On the domestic front, local TUCs have also been on the streets across Scotland, joining local civil society organisations and the public in lobbying local authorities on budget cuts and campaigning on climate-related issues such as domestic heat pumps and local bus regulation. Meanwhile they have beenrunning central planks of our movement’s public profile such as International Workers’ Memorial Day events and Mayday marches and rallies, often against great resource-related impediments. Local TUCs also support industrial actions and related campaigns by STUC affiliated unions, attending and publicising picket lines and protests, and helping to lobby employers and local politicians and win public support for the trade union side.

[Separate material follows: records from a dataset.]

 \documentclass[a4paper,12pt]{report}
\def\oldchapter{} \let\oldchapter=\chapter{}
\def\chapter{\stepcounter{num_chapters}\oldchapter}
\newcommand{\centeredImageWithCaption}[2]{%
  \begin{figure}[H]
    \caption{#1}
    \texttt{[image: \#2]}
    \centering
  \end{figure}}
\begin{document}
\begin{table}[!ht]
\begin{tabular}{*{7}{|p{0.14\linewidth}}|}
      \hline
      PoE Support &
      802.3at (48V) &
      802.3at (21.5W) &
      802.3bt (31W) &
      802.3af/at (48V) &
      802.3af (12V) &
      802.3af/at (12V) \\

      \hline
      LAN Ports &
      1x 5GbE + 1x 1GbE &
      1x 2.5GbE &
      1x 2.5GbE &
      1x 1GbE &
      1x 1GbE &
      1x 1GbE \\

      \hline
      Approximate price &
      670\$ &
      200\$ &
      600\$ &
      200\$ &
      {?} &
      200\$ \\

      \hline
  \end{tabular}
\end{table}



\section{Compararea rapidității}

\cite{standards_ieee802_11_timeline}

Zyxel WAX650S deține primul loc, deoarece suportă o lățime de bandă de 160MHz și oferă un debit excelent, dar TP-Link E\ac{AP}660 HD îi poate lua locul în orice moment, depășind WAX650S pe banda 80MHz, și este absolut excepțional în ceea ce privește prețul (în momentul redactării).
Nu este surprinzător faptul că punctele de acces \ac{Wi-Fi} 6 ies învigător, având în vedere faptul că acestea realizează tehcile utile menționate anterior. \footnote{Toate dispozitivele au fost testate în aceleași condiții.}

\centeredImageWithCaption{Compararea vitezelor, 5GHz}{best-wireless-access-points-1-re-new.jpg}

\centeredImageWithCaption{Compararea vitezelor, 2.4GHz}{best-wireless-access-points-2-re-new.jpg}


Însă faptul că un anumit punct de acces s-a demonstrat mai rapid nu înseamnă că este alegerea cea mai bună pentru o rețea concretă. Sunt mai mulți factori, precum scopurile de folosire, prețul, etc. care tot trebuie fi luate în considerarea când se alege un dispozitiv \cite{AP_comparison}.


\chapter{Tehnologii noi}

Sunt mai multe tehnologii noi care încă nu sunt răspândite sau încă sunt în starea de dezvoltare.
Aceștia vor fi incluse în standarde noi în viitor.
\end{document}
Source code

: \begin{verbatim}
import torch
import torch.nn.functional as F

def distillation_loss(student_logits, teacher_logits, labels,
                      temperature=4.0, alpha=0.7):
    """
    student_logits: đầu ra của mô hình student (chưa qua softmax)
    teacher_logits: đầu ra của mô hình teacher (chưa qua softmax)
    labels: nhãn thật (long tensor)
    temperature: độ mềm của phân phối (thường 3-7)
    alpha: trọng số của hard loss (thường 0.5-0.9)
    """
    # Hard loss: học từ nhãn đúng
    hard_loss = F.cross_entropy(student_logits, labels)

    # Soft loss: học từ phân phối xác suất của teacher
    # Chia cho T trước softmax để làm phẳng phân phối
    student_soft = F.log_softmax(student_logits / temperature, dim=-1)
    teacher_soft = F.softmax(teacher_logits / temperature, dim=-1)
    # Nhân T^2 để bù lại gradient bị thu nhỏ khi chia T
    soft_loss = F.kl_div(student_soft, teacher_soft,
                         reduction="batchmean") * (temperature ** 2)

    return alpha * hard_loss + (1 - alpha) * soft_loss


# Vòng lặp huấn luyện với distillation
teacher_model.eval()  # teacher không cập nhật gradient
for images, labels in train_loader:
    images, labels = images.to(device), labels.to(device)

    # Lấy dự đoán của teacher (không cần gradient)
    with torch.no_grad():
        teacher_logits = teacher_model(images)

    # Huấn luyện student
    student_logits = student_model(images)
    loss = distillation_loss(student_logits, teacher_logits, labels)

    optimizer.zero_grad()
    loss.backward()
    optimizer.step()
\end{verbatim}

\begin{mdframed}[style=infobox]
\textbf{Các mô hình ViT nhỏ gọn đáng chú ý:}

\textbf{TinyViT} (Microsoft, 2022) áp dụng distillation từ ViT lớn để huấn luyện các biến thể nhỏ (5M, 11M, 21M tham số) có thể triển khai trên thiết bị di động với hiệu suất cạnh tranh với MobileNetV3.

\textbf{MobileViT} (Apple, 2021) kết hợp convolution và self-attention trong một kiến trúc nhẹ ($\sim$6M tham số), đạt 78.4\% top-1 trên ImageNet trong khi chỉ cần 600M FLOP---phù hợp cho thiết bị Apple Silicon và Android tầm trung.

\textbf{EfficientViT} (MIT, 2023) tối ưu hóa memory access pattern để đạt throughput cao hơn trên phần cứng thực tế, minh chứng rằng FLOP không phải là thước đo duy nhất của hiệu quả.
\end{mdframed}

The need for local trade union branches to continue to affiliate and support our TUCs is something I will always advocate and encourage, and I call on the leaderships of Scotland’s trade unions to renew their vigour in ensuring that their local branches put this into practice.

Mike Arnott at STUC Congress 2024

Of course, on the trade union front, this year has been characterised by workers and trade unions’ continuing fight to combat the effect of widespread price increases, often through successful pay campaigns. Despite it not being all good news, astonishing victories have been achieved, often in the private sector. And although devolved public services in Scotland have seen the Scottish Government step up to the plate on a number of occasions to help settle public sector pay claims in a way Westminster so obviously hasn’t, other responses from Holyrood have disappointed. Fair Work, from their side, is still far too much of a statement of intent, only with too many statements and too little discernible intent. If Scotland’s trade unions are still having to look to the International Labour Organisation for practical definitions of worker participation, how is this important pillar of Fair Work really delivering progress? The Scottish Government also seems, if we’re being generous, to be blissfully unaware of the meaning of the term Collective Bargaining. It apparently lacks comprehension of how, or even why, it should be encouraged in care, for example, and in other sectoral areas. The progress made by PCS in advancing a Holyrood-focussed shorter working week does, however, show that advances are possible.This isn’t a comprehensive overview of the forthcoming STUC Congress. It is a pretty partial commentary through Trades Council tinted spectacles. And so in the same partial vein, with this being the last Congress before the UK general election, I will conclude with the wise words of one of Dundee TUC’s motions on the agenda: ‘Congress … believes that the decisions of our Congress provide the best election manifesto for the Scottish people’. Trades union councils, creators of the STUC, continue to be its keenest champions at its 127th Congress.

Mike Arnott was STUC President, 2023-24. He has been the Secretary of Dundee Trades Union Council since 1994.